• Exercise details: Would you please give all the lines below again, exactly as they stand?

=-=-=-=-=

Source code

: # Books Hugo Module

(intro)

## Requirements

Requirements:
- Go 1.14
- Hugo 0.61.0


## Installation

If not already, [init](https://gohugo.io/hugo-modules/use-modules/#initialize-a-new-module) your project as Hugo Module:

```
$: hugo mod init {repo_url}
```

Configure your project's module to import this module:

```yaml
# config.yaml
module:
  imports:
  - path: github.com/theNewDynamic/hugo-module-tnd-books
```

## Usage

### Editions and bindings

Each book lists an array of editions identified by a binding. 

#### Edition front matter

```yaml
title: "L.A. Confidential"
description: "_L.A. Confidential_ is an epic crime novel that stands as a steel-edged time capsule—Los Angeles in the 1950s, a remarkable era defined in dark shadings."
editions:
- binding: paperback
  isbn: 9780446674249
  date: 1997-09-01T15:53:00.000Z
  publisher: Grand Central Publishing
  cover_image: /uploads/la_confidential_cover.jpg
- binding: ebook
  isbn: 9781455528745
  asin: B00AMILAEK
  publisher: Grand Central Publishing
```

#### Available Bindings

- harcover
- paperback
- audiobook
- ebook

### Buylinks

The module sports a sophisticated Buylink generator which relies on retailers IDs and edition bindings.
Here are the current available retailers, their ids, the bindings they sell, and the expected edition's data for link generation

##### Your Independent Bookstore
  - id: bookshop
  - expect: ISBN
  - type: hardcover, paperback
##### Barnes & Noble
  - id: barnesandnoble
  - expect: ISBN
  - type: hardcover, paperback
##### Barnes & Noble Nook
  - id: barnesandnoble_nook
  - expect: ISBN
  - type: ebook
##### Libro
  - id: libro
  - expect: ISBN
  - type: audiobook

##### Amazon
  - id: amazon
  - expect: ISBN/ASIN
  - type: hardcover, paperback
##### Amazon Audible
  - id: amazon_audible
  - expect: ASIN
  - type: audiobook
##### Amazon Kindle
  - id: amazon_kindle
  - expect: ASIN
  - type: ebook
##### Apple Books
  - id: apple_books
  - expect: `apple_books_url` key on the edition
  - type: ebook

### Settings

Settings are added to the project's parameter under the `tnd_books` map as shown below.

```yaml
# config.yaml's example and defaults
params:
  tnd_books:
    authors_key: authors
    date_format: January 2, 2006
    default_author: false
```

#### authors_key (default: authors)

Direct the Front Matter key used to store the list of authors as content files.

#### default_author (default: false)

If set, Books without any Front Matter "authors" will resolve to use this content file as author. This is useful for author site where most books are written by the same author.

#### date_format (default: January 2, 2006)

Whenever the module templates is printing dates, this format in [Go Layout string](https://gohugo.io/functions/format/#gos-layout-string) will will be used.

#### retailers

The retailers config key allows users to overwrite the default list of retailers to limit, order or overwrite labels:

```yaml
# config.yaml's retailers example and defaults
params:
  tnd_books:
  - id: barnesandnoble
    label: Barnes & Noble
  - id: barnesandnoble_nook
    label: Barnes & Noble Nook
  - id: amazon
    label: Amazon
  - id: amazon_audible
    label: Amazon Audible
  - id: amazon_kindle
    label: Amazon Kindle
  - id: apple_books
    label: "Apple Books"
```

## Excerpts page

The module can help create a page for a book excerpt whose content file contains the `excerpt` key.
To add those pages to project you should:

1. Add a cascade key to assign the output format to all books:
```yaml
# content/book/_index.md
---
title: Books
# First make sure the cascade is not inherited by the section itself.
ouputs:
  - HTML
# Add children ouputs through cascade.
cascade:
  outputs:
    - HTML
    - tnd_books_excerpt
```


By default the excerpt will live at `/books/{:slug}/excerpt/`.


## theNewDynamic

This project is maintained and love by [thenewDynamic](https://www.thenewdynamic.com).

=-=-=-=-=

• Solution:
Source code

: # Books Hugo Module

(intro)

## Requirements

Requirements:
- Go 1.14
- Hugo 0.61.0


## Installation

If not already, [init](https://gohugo.io/hugo-modules/use-modules/#initialize-a-new-module) your project as Hugo Module:

```
$: hugo mod init {repo_url}
```

Configure your project's module to import this module:

```yaml
# config.yaml
module:
  imports:
  - path: github.com/theNewDynamic/hugo-module-tnd-books
```

## Usage

### Editions and bindings

Each book lists an array of editions identified by a binding. 

#### Edition front matter

```yaml
title: "L.A. Confidential"
description: "_L.A. Confidential_ is an epic crime novel that stands as a steel-edged time capsule—Los Angeles in the 1950s, a remarkable era defined in dark shadings."
editions:
- binding: paperback
  isbn: 9780446674249
  date: 1997-09-01T15:53:00.000Z
  publisher: Grand Central Publishing
  cover_image: /uploads/la_confidential_cover.jpg
- binding: ebook
  isbn: 9781455528745
  asin: B00AMILAEK
  publisher: Grand Central Publishing
```

#### Available Bindings

- harcover
- paperback
- audiobook
- ebook

### Buylinks

The module sports a sophisticated Buylink generator which relies on retailers IDs and edition bindings.
Here are the current available retailers, their ids, the bindings they sell, and the expected edition's data for link generation

##### Your Independent Bookstore
  - id: bookshop
  - expect: ISBN
  - type: hardcover, paperback
##### Barnes & Noble
  - id: barnesandnoble
  - expect: ISBN
  - type: hardcover, paperback
##### Barnes & Noble Nook
  - id: barnesandnoble_nook
  - expect: ISBN
  - type: ebook
##### Libro
  - id: libro
  - expect: ISBN
  - type: audiobook

##### Amazon
  - id: amazon
  - expect: ISBN/ASIN
  - type: hardcover, paperback
##### Amazon Audible
  - id: amazon_audible
  - expect: ASIN
  - type: audiobook
##### Amazon Kindle
  - id: amazon_kindle
  - expect: ASIN
  - type: ebook
##### Apple Books
  - id: apple_books
  - expect: `apple_books_url` key on the edition
  - type: ebook

### Settings

Settings are added to the project's parameter under the `tnd_books` map as shown below.

```yaml
# config.yaml's example and defaults
params:
  tnd_books:
    authors_key: authors
    date_format: January 2, 2006
    default_author: false
```

#### authors_key (default: authors)

Direct the Front Matter key used to store the list of authors as content files.

#### default_author (default: false)

If set, Books without any Front Matter "authors" will resolve to use this content file as author. This is useful for author site where most books are written by the same author.

#### date_format (default: January 2, 2006)

Whenever the module templates is printing dates, this format in [Go Layout string](https://gohugo.io/functions/format/#gos-layout-string) will will be used.

#### retailers

The retailers config key allows users to overwrite the default list of retailers to limit, order or overwrite labels:

```yaml
# config.yaml's retailers example and defaults
params:
  tnd_books:
  - id: barnesandnoble
    label: Barnes & Noble
  - id: barnesandnoble_nook
    label: Barnes & Noble Nook
  - id: amazon
    label: Amazon
  - id: amazon_audible
    label: Amazon Audible
  - id: amazon_kindle
    label: Amazon Kindle
  - id: apple_books
    label: "Apple Books"
```

## Excerpts page

The module can help create a page for a book excerpt whose content file contains the `excerpt` key.
To add those pages to project you should:

1. Add a cascade key to assign the output format to all books:
```yaml
# content/book/_index.md
---
title: Books
# First make sure the cascade is not inherited by the section itself.
ouputs:
  - HTML
# Add children ouputs through cascade.
cascade:
  outputs:
    - HTML
    - tnd_books_excerpt
```


By default the excerpt will live at `/books/{:slug}/excerpt/`.


## theNewDynamic

This project is maintained and love by [thenewDynamic](https://www.thenewdynamic.com).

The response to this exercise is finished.